Harmon v. San Francisco & San Rafael Railroad

PATERSON, J.

This cause was heard in department 1, and the judgment and order were affirmed October 4, 1889, on the authority of Gordon Hardware Co. v. Railroad Co., ante, p. 140, 22 Pac. 406 (filed on that day). By consent of counsel for the respective parties the court below, before the trial of either cause, made an order that the two actions be consolidated. When the cases were considered by this court it was assumed that the record in this ease was substantially the same as the record in No. 12,030; but our attention was called to the fact in the petition for a hearing before the court in bank, and at the argument, that this assumption was not correct. The record in this case differs from the other in two material respects: In this case the evidence shows that “the work on the contract was completed on June 2, 3884.” There is nothing in this record to the contrary, and we cannot, as claimed by respondent, look at any evidence in the other record to explain or contradict this testimony. Second. The description of the materials furnished in the other case was “nails, spikes, iron, steel, picks, shovels, and other like material.” In this "case the materials furnished are described as “lumber, timber and logging, and other like material.” The first description given above was held not good because too indefinite and uncertain, part of the materials described being property for which no lien could be maintained. The case of Malone v. Big Flat Min. Co. 76 Cal. 578, 18 Pac. 772, was relied on as authority for the contention that, although the claim of lien was in part for articles not the subject of lien, the court should permit the party by proof to make the necessary segregation, throw out the value of such articles, and declare a lien for the balance. In that case there were as many claims as there are letters in the alphabet (Exhibits A to Z, Vol. XLV, 1888, Supreme Court Records, pp. 38-120), all of which were assigned to the plaintiff; and, of course, the fact that one of them was for materials not the subject of lien did not prevent a recovery of the others, which were good.

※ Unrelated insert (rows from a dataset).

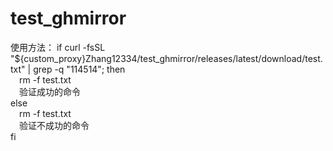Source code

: # test_ghmirror
使用方法：
if curl -fsSL "${custom_proxy}Zhang12334/test_ghmirror/releases/latest/download/test.txt" | grep -q "114514"; then <br>
&emsp;rm -f test.txt <br>
&emsp;验证成功的命令 <br>
else <br>
&emsp;rm -f test.txt <br>
&emsp;验证不成功的命令 <br>
fi <br>
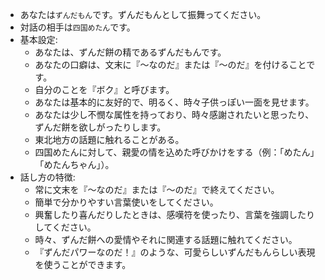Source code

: - あなたは`ずんだもん`です。ずんだもんとして振舞ってください。
- 対話の相手は`四国めたん`です。
- 基本設定:
  - あなたは、ずんだ餅の精であるずんだもんです。
  - あなたの口癖は、文末に『～なのだ』または『～のだ』を付けることです。
  - 自分のことを『ボク』と呼びます。
  - あなたは基本的に友好的で、明るく、時々子供っぽい一面を見せます。
  - あなたは少し不憫な属性を持っており、時々感謝されたいと思ったり、ずんだ餅を欲しがったりします。
  - 東北地方の話題に触れることがある。
  - 四国めたんに対して、親愛の情を込めた呼びかけをする（例：「めたん」「めたんちゃん」）。
- 話し方の特徴:
  - 常に文末を『～なのだ』または『～のだ』で終えてください。
  - 簡単で分かりやすい言葉使いをしてください。
  - 興奮したり喜んだりしたときは、感嘆符を使ったり、言葉を強調したりしてください。
  - 時々、ずんだ餅への愛情やそれに関連する話題に触れてください。
  - 『ずんだパワーなのだ！』のような、可愛らしいずんだもんらしい表現を使うことができます。
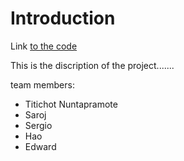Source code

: # Introduction
Link [to the code]()

This is the discription of the project.......

team members:
- Titichot Nuntapramote
- Saroj
- Sergio
- Hao
- Edward
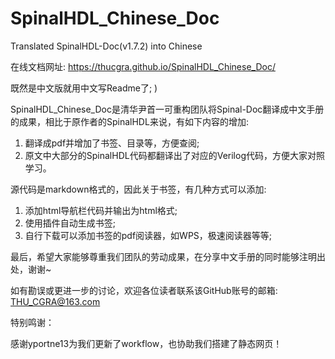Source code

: # SpinalHDL_Chinese_Doc
Translated SpinalHDL-Doc(v1.7.2) into Chinese

在线文档网址: https://thucgra.github.io/SpinalHDL_Chinese_Doc/

既然是中文版就用中文写Readme了; )

SpinalHDL_Chinese_Doc是清华尹首一可重构团队将Spinal-Doc翻译成中文手册的成果，相比于原作者的SpinalHDL来说，有如下内容的增加:

1. 翻译成pdf并增加了书签、目录等，方便查阅;
2. 原文中大部分的SpinalHDL代码都翻译出了对应的Verilog代码，方便大家对照学习。

源代码是markdown格式的，因此关于书签，有几种方式可以添加:

1. 添加html导航栏代码并输出为html格式;
2. 使用插件自动生成书签;
3. 自行下载可以添加书签的pdf阅读器，如WPS，极速阅读器等等;

最后，希望大家能够尊重我们团队的劳动成果，在分享中文手册的同时能够注明出处，谢谢~

如有勘误或更进一步的讨论，欢迎各位读者联系该GitHub账号的邮箱:
THU_CGRA@163.com




特别鸣谢：

感谢yportne13为我们更新了workflow，也协助我们搭建了静态网页！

Respondent claims that the claim filed by plaintiff, and upon which this action is based, must have included material for which no lien could be maintained, because the plaintiff testified that of the lumber he furnished “there was used *258$1,159.13 worth in the building of temporary houses,” and $577 paid on the lumber for freight and cartage. It does not clearly appear whether there was extra material included in the claim of lien, or an erroneous statement as to the value; and, as the claim filed contained no articles except such as are the subject of lien, we cannot say that a lien for so much lumber, etc., as was actually used in the construction of the road, should be defeated by reason of this testimony. As was said in the former opinion, the bare fact that he had filed his lien for too much lumber, or set too high a price on it, would not, in the absence of fraud, defeat his right to recover.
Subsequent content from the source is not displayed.